The load balancer would act as the virtual resource to the clients and redirect the requests to appropriate physical servers lying behind it. So the network would look like the following...

The load balancer can delegate the requests to various servers based on various algorithms like
a) Round Robin :- Every one gets equal amount of requests
b) Weighted Round Robin :- A certain weightage given to servers based on hardware configuration by the administrator. The Load Balancer can decide based on these weightages to redirect the incoming requests to appropriate server
c) Least Connection :- Whichever server is serving the least connections gets the next request
d) Load Based :- Whichever server has the least load gets the next request

Normally a load balancer is intelligent enough to detect the failures of a particular server in the network and can stop sending requests to the failed node.
One of the interesting thing which goes down to the level of application design if we plan to deploy our application on a load balanced cluster is the state management. Normally applications store the Session information in the container provided objects (Session object in ASP.NET), now by default these session objects reside in the memory of the application server on which the request has been processed. In case the next request goes to a different server node in the cluster that node will have no clue about the session state stored in the memory of a different server in the cluster and important data might be lost in this case.
There can be 3 solutions to this problem
a) Use a external state server or state service to store the session object
b) Use an algorithm on the load balancer such that a request coming in the same session context always gets redirected to the same node in the cluster. (Server Affinity)
c) Ask each server to broadcast the session state in the whole . (Asynchronous Session state management ).
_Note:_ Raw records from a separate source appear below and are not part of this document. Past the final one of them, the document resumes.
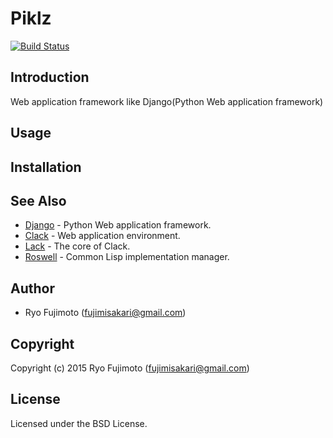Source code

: # Piklz

[![Build Status](https://travis-ci.org/fujimisakari/piklz.svg?branch=master)](https://travis-ci.org/fujimisakari/piklz)

## Introduction

Web application framework like Django(Python Web application framework)

## Usage

## Installation

## See Also
* [Django](https://github.com/django/django) - Python Web application framework.
* [Clack](http://clacklisp.org/) - Web application environment.
* [Lack](https://github.com/fukamachi/lack) - The core of Clack.
* [Roswell](https://github.com/snmsts/roswell) - Common Lisp implementation manager.

## Author

* Ryo Fujimoto (fujimisakari@gmail.com)

## Copyright

Copyright (c) 2015 Ryo Fujimoto (fujimisakari@gmail.com)

## License

Licensed under the BSD License.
This would be a cheap solution however with lot of network chaos inside the cluster.

Now one of the important questions which remains is to define what exactly is this load balancer. Basically it can be a piece of Software (Installed on one of the servers in the cluster) or Hardware (Special routers with intelligence for load balancing) which act as the gateway to the external world.
This kind of clustering is a good choice to meet the non functional requirements for high availability and Scalability

2) Failover Clustering

Some applications have a major requirement in terms of availability. e.g. the application can't go down even for an upgrade/patching. In such a case we can go for a configuring a failover cluster. In this pattern the idea is that a standby server is waiting to take over the primary server in case it goes down due to some reasons.
To detect that the server has gone down there can be 2 ways
a) Pull Heartbeat :- The standby server keeps checking the availability of primary server after a specified interval. In case it finds that the sever is not responding it assumes that the primary server is down and takes over the job and starts working on requests.
b) Push Heartbeat :- In this case the primary server keeps telling the standby server that its up. If the secondary server doesn't receive the heartbeat for a specified period of time it takes over the job and starts processing the requests.

In either cases before the standby server starts processing the requests it needs to synchronize with the primary server in order to be in exact same state so as to honour any open sessions/ transactions. Here are the strategies which can be used to do the same
a) Transaction Log :- Everytime the state of the primary server changes it logs the change in a transaction log. The log is synchronized with the standby server periodically and it brings itself into the same state as primary server. As soon as secondary server finds out that it has to take over it synchronizes with the latest transaction log so as to come into the same state in which primary server was before it went down. Now it is ready to take over and serve the requests....
b) Hot Standby :- In this strategy any change in the state of primary server is immediately sent to the secondary server to copy. The advantage is that as soon as the primary goes down the secondary can take over without any delay.
c) Shared Storage :- The state of both the servers is maintained on a external storage device. So it is as good as Hot Standby. It can be more or less performant based on how we synchronize the state in Hot Standby case and how responsive the is the external device to store/retrieve the state.

Another important aspect of this pattern is determining the active server. If multiple servers in a cluster assume that they are the active servers then unexpected behaviors like deadlock and data corruption may occur.

It is very important to design the cluster in such a way that we do not loose the performance. Additionally it might be a bit costly since standby server is normally not used unless there's a failure of primary one.

Now that i have summarized the 2 clustering patterns in this post the next logical step would be to setup an IIS cluster for each pattern. It should result in a new post in this series :). Here's what i plan to do ....
1) Have 2 IIS Servers on a network
2) Install a single ASP.NET Hello World applcation on it
3) Configure a Failover cluster between the 2 IIS instances and test that it works
4) Configure a software load balancing cluster and test that it works (May need a load runner kind of tool to simulate many requests).